# Source records
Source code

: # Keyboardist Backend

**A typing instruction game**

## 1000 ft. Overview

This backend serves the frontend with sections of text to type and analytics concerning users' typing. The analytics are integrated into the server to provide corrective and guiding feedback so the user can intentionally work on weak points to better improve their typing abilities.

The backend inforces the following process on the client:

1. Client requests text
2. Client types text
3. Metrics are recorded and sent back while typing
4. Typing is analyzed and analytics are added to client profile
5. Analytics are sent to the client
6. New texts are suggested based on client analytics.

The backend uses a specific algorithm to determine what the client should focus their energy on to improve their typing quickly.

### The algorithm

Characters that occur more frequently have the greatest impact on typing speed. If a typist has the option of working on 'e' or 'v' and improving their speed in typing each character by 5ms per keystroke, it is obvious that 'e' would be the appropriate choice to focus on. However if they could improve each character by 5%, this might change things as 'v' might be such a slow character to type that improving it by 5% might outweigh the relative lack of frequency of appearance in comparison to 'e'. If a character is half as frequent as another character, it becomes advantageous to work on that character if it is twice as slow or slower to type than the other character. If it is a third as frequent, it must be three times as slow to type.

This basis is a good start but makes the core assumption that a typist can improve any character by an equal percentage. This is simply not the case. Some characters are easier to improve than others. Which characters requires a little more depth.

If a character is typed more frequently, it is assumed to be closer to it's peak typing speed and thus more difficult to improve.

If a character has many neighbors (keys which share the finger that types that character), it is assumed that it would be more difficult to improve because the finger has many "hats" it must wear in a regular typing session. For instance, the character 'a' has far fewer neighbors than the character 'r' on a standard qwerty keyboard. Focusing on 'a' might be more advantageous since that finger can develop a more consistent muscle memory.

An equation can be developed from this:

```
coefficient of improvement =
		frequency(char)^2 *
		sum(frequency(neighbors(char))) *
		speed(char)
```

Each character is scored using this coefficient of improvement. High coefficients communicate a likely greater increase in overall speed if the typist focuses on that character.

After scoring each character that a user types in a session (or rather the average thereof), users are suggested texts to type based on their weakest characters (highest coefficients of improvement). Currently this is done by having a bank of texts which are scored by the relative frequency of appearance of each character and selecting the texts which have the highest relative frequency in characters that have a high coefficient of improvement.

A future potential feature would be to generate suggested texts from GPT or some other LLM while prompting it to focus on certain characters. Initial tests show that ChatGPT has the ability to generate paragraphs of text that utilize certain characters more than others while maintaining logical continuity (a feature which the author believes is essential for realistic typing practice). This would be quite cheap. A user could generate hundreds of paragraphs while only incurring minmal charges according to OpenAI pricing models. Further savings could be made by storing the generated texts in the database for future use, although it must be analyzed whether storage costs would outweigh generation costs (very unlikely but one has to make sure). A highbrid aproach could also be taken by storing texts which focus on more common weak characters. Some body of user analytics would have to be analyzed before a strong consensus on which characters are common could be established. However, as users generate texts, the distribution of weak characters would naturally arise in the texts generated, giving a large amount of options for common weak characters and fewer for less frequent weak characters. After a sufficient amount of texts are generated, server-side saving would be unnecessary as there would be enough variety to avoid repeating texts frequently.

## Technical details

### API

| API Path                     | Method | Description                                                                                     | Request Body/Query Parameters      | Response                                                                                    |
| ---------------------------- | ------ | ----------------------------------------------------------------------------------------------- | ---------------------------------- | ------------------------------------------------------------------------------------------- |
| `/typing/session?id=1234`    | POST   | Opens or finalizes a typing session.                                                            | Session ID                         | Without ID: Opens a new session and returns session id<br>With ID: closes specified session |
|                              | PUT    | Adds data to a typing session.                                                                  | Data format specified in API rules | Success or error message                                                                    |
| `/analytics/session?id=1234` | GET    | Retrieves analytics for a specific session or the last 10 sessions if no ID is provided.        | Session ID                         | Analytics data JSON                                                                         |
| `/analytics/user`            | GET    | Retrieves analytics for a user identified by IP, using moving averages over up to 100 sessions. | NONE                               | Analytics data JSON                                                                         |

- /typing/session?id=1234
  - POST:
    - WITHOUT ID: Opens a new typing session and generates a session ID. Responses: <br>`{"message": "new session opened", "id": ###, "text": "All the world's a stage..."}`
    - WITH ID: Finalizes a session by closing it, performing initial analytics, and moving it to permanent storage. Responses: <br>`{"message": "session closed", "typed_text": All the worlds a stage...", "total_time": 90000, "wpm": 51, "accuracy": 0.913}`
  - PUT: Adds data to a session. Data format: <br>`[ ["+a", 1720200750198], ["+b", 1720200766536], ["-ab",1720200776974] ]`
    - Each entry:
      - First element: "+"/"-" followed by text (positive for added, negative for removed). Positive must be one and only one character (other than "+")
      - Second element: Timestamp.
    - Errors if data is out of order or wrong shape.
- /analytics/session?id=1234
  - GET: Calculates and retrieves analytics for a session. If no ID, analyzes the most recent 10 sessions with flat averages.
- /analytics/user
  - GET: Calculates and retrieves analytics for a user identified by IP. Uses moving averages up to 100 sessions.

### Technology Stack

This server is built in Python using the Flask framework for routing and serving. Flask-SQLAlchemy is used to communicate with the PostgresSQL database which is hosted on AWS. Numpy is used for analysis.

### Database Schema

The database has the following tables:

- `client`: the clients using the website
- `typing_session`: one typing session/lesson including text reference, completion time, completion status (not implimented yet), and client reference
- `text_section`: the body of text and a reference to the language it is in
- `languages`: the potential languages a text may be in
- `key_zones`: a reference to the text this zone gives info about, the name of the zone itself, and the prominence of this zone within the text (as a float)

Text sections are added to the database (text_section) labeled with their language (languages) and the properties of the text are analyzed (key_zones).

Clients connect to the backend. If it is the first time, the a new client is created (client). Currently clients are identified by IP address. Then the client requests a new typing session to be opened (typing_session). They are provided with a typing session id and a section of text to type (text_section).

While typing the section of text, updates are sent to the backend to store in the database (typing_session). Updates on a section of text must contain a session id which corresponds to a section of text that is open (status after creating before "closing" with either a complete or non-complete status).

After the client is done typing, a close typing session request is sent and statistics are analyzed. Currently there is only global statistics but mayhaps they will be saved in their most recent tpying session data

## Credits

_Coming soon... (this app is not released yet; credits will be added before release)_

# Task instructions
Quote the records from their first line to the line with "2. Client types text", inclusive, without adding or dropping anything.

# Solution for this task
Source code

: # Keyboardist Backend

**A typing instruction game**

## 1000 ft. Overview

This backend serves the frontend with sections of text to type and analytics concerning users' typing. The analytics are integrated into the server to provide corrective and guiding feedback so the user can intentionally work on weak points to better improve their typing abilities.

The backend inforces the following process on the client:

1. Client requests text
2. Client types text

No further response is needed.